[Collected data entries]
--- --- ---

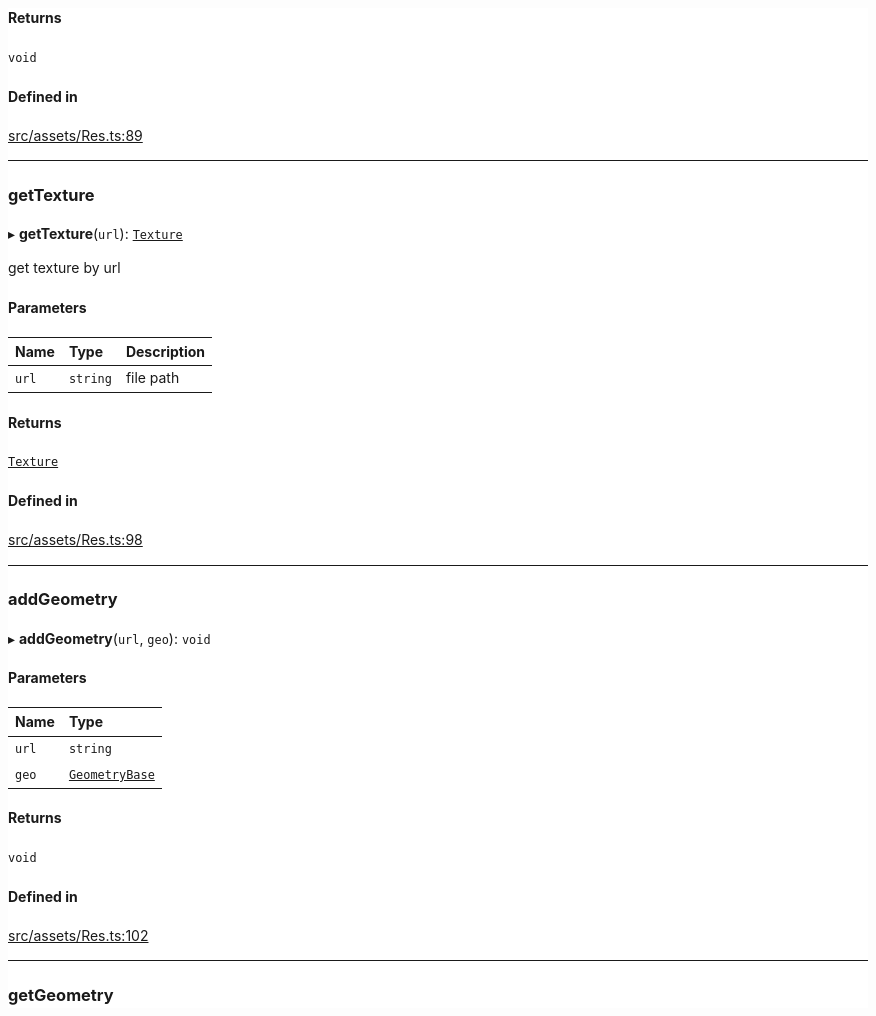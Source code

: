 #### Returns

`void`

#### Defined in

[src/assets/Res.ts:89](https://github.com/Orillusion/orillusion/blob/main/src/assets/Res.ts#L89)

___

### getTexture

▸ **getTexture**(`url`): [`Texture`](Texture.md)

get texture by url

#### Parameters

| Name | Type | Description |
| :------ | :------ | :------ |
| `url` | `string` | file path |

#### Returns

[`Texture`](Texture.md)

#### Defined in

[src/assets/Res.ts:98](https://github.com/Orillusion/orillusion/blob/main/src/assets/Res.ts#L98)

___

### addGeometry

▸ **addGeometry**(`url`, `geo`): `void`

#### Parameters

| Name | Type |
| :------ | :------ |
| `url` | `string` |
| `geo` | [`GeometryBase`](GeometryBase.md) |

#### Returns

`void`

#### Defined in

[src/assets/Res.ts:102](https://github.com/Orillusion/orillusion/blob/main/src/assets/Res.ts#L102)

___

### getGeometry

--- --- ---

*Exercise goal*: Wherever the string "getTexture" shows up in a line of the records, count that line once. Report the total alone.

*Exercise answer*: 2